The morning had turned gray and muggy. Thunder rumbled in the distance as Andy resumed circling the studio.
A physical attraction, Cissy explained. A wild fling, just a few nights, one long October weekend at the Bella Terra Inn. Cissy–restless and floundering after her second divorce, David– already 40, needing to settle down, but giving in to this last bit of excitement. Both sorry afterwards.
“That’s when I did the painting, a brilliant Saturday in October. It was more my fault than his. When I realized I was pregnant, I lied about wanting to study in Florence. After I had gone, David proposed to your mother and they married that December. I remained in Florence until enough time had passed I could lie convincingly about Peter’s age. Your father and Peter don’t know.”
Andy paused in her pacing. “How did Mom find out?”
“Like you.

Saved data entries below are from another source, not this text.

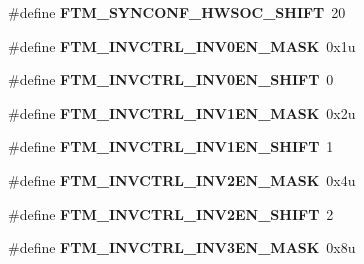 \begin{DoxyCompactItemize}
\item 
\#define {\bfseries F\+T\+M\+\_\+\+S\+Y\+N\+C\+O\+N\+F\+\_\+\+H\+W\+S\+O\+C\+\_\+\+S\+H\+I\+FT}~20\hypertarget{group__FTM__Register__Masks_ga1732b95468145109564e4fa367dfc2a8}{}\label{group__FTM__Register__Masks_ga1732b95468145109564e4fa367dfc2a8}

\item 
\#define {\bfseries F\+T\+M\+\_\+\+I\+N\+V\+C\+T\+R\+L\+\_\+\+I\+N\+V0\+E\+N\+\_\+\+M\+A\+SK}~0x1u\hypertarget{group__FTM__Register__Masks_ga29b0b3d76d82f4c673556bd71b97ee9d}{}\label{group__FTM__Register__Masks_ga29b0b3d76d82f4c673556bd71b97ee9d}

\item 
\#define {\bfseries F\+T\+M\+\_\+\+I\+N\+V\+C\+T\+R\+L\+\_\+\+I\+N\+V0\+E\+N\+\_\+\+S\+H\+I\+FT}~0\hypertarget{group__FTM__Register__Masks_ga15a13f74f3f9db42b9be7ce492976fef}{}\label{group__FTM__Register__Masks_ga15a13f74f3f9db42b9be7ce492976fef}

\item 
\#define {\bfseries F\+T\+M\+\_\+\+I\+N\+V\+C\+T\+R\+L\+\_\+\+I\+N\+V1\+E\+N\+\_\+\+M\+A\+SK}~0x2u\hypertarget{group__FTM__Register__Masks_gaaa85e1e86e9cc91e49e68c33a91d5194}{}\label{group__FTM__Register__Masks_gaaa85e1e86e9cc91e49e68c33a91d5194}

\item 
\#define {\bfseries F\+T\+M\+\_\+\+I\+N\+V\+C\+T\+R\+L\+\_\+\+I\+N\+V1\+E\+N\+\_\+\+S\+H\+I\+FT}~1\hypertarget{group__FTM__Register__Masks_ga6d544c535dc1c3710f37e5ed3f0e6acc}{}\label{group__FTM__Register__Masks_ga6d544c535dc1c3710f37e5ed3f0e6acc}

\item 
\#define {\bfseries F\+T\+M\+\_\+\+I\+N\+V\+C\+T\+R\+L\+\_\+\+I\+N\+V2\+E\+N\+\_\+\+M\+A\+SK}~0x4u\hypertarget{group__FTM__Register__Masks_ga529f3c3f58ca2c039fee08830dfe3a8a}{}\label{group__FTM__Register__Masks_ga529f3c3f58ca2c039fee08830dfe3a8a}

\item 
\#define {\bfseries F\+T\+M\+\_\+\+I\+N\+V\+C\+T\+R\+L\+\_\+\+I\+N\+V2\+E\+N\+\_\+\+S\+H\+I\+FT}~2\hypertarget{group__FTM__Register__Masks_gaf304b51f57fe6a028674e4de62558868}{}\label{group__FTM__Register__Masks_gaf304b51f57fe6a028674e4de62558868}

\item 
\#define {\bfseries F\+T\+M\+\_\+\+I\+N\+V\+C\+T\+R\+L\+\_\+\+I\+N\+V3\+E\+N\+\_\+\+M\+A\+SK}~0x8u\hypertarget{group__FTM__Register__Masks_ga1f9f536afb4e0b9b5041f35b51dc0008}{}\label{group__FTM__Register__Masks_ga1f9f536afb4e0b9b5041f35b51dc0008}


\end{DoxyCompactItemize}
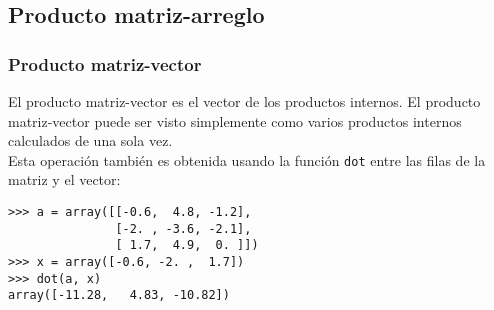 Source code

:\subsection{Producto matriz-arreglo}
\begin{frame}[fragile]
\frametitle{Producto matriz-vector}
El producto matriz-vector es el vector de los productos internos. El producto matriz-vector puede ser visto simplemente como varios productos internos calculados de una sola vez.
\\
\bigskip
Esta operación también es obtenida usando la función \texttt{dot} entre las filas de la matriz y el vector:
\fontsize{12}{12}\selectfont
\begin{exampleblock}{}
\verb|>>> a = array([[-0.6,  4.8, -1.2],| \\
\verb|               [-2. , -3.6, -2.1],| \\
\verb|               [ 1.7,  4.9,  0. ]])| \\
\verb|>>> x = array([-0.6, -2. ,  1.7])| \\
\pause
\verb|>>> dot(a, x)| \\
\pause
\verb|array([-11.28,   4.83, -10.82])|
\end{exampleblock}
\end{frame}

The shed was left open. At the time of our… that weekend, David had made no promises to Rose. That’s why she said nothing to him after she found out. She forgave him the past and kept silent, but she wouldn’t forgive me. I knew she loved him and I betrayed her.”
“I hate him.” The anger Andy had been holding down suddenly rose to the surface in a choking cry. “I hate you, both.” With a quick swing of her arm she sent the brushes, turpentine and palette of paints to the floor, then ran out of the studio.
“Andy. I need just a few minutes.” Cissy was at the cottage door twenty minutes later.
“Don’t do anything yet. Let me tell your father and Peter. Please open the door.”
Through the partially open door, Cissy spoke quickly. “I’ve called your father. He’s coming up Friday night. I’ll tell him and Peter then. It’s my responsibility.”
“You’re a bit late accepting responsibility, Aunt Cissy. Peter was with me in the shed. I made him promise not to say anything, but I don’t know what he’s figured out.”
“Then I had better tell him right away, hadn’t I? Andy, your father always loved your mother, never me. Think back of their years of happiness. His devotion when she became ill. I didn’t want him to feel any obligation to me. I wanted him to marry Rose without any complications.”
“Why did you buy Bella Terra? Wasn’t living here a complication?”
“It was an impulse. I’ve always acted on impulse. I liked this area and…well, it wasn’t a problem for your father. He loved Rose. You must believe that he really did love her.”
Before closing the door, Andy scooped up the tabby cat from the porch swing. Sitting by the window she cradled the cat and let the tears fall. Peter was right. Life stinks sometimes. Would he hate Cissy for lying? Would her father hate Cissy, as well? All the years gone without knowing he had a son.
“Well, I hate him, Tabby,” she said to the cat. Her own voice startled her and she shook with fresh crying. “No, I don’t hate him. He’s been a great Dad and he must have loved Mom. The way he cried. The way they were together, never fighting. Maybe Cissy is right. It was just a fling before settling down. I don’t hate him. And, I don’t hate Cissy. I don’t know what I feel.”
Through the window she saw Peter running in the rain toward the cottage. “Look Tabby. Here comes my brother. That sounds strange. My brother. I guess I’ll get used to it.
I wanted to know what my mother meant–sins will come back to haunt you, others get hurt. I’ve got a different family, Tabby. Everything is changing, but I wanted to know the truth. It’s better to know, Tabby. It is better to know.”